Effect of ferric ion on cuprite surface properties and sulfidization flotation

• Published in: Separation and purification technology Vol. 278; p. 119573
• Main Authors: Han, Guang, Wen, Shuming, Wang, Han, Feng, Qicheng
• Format: Journal Article
• Language: English
• Published: Elsevier B.V 01.12.2021
• Subjects: Active sites; Cuprite; Fe3; Sulfidization flotation; Sulfidization flotation; Active sites; Fe3; Cuprite
• ISSN: 1383-5866; 1873-3794
• DOI: 10.1016/j.seppur.2021.119573

[Display omitted] •The sulfidization flotation of cuprite was depressed by Fe3+.•The adsorption of sulfide ions onto cuprite surfaces was weakened by Fe3+.•The contents of Cu and S species on cuprite surfaces were decreased after treatment with Fe3+.•NaBX hardly interacted with cuprite surfaces after treatment with Fe3+. The pulp from the sulfidization flotation of copper oxide ores contains several metal ions, among which ferric ion (Fe3+) depresses the flotation of copper oxide minerals.
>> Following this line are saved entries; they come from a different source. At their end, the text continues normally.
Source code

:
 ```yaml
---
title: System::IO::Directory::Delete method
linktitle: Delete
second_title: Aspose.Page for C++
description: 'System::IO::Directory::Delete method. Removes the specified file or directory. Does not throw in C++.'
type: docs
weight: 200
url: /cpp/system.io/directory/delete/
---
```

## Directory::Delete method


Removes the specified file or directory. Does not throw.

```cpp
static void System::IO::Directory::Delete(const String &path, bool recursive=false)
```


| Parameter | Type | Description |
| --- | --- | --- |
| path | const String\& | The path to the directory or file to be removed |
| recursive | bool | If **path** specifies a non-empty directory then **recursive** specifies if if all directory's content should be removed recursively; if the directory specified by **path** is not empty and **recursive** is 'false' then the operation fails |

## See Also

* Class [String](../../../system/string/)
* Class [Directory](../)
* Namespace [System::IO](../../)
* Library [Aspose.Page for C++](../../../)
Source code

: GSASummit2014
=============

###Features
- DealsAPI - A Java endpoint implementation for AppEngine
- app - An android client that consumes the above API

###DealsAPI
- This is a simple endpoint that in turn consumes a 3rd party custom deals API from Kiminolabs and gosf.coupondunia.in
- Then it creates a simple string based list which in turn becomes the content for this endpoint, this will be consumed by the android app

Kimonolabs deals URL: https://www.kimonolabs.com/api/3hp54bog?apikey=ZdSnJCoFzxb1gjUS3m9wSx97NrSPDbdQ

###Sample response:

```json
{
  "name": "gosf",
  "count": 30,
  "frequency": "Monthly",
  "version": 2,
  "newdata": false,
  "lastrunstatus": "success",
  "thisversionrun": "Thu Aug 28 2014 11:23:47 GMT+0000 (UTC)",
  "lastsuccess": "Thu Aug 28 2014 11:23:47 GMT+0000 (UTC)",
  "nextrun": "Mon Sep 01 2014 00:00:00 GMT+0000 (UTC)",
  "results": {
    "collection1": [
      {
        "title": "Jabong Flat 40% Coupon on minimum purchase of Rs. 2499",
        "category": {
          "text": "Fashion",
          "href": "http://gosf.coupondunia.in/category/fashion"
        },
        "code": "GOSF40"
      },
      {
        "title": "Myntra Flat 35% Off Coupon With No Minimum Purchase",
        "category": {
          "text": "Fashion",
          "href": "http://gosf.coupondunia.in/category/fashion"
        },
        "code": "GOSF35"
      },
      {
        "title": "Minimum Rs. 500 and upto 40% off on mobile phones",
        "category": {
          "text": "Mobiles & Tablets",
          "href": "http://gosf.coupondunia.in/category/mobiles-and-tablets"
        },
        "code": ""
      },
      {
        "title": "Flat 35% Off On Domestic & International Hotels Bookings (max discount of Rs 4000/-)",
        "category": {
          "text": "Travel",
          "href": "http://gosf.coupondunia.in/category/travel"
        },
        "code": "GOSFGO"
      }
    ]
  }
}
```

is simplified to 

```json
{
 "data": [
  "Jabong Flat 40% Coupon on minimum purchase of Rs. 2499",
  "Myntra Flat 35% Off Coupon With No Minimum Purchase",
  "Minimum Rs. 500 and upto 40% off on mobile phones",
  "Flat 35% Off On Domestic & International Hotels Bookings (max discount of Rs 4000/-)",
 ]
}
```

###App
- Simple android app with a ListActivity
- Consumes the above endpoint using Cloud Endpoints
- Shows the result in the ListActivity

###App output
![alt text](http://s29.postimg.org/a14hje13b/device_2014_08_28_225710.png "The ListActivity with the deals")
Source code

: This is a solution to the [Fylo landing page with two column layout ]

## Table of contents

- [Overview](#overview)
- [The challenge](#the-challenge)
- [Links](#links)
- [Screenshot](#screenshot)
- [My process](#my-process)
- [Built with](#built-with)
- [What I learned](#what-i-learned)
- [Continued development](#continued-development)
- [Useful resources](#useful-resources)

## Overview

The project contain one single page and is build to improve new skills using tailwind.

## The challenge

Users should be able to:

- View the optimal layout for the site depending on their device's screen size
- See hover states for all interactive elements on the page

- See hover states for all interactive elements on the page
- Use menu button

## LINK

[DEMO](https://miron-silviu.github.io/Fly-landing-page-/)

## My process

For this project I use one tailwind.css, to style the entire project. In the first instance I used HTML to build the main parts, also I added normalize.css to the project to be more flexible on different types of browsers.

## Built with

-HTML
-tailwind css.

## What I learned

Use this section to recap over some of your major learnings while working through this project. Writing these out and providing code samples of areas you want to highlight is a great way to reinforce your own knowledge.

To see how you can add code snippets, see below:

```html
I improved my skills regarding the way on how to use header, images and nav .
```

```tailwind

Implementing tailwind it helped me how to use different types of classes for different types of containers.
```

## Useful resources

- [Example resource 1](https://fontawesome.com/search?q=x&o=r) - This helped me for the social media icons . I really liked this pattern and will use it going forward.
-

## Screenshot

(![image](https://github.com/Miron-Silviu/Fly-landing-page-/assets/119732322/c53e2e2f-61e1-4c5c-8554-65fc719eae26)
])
Thus, it is necessary to investigate the effect of Fe3+ on the sulfidization and xanthate adsorption of copper oxide minerals to provide theoretical support for mitigating the negative effects of Fe3+. In this work, the effect of Fe3+ on cuprite flotation was determined via micro-flotation tests. The mechanism of the depression of cuprite sulfidization by Fe3+ was revealed through zeta potential measurements, scanning electron microscopy–energy-dispersive X-ray spectroscopy (SEM-EDS) analysis, and X-ray photoelectron spectroscopy analysis. The impact of Fe3+ on xanthate adsorption onto cuprite surfaces was investigated via surface-adsorption measurements and infrared spectroscopy. The micro-flotation test results indicated that the cuprite floatability was significantly weakened by Fe3+. The results of zeta potential, SEM-EDS, and X-ray photoelectron spectroscopy showed that Fe3+ could generate hydrophilic species and reduce the number of active sites on cuprite surfaces, thus hindering the formation of copper sulfide species on cuprite surfaces. The results of surface-adsorption measurements and infrared spectroscopy showed that xanthate hardly interacted with the Fe3+-treated cuprite surfaces. Given the above, Fe3+ could weaken the cuprite surface hydrophobicity by reducing the number of active sites on cuprite surfaces, thereby depressing the cuprite flotation.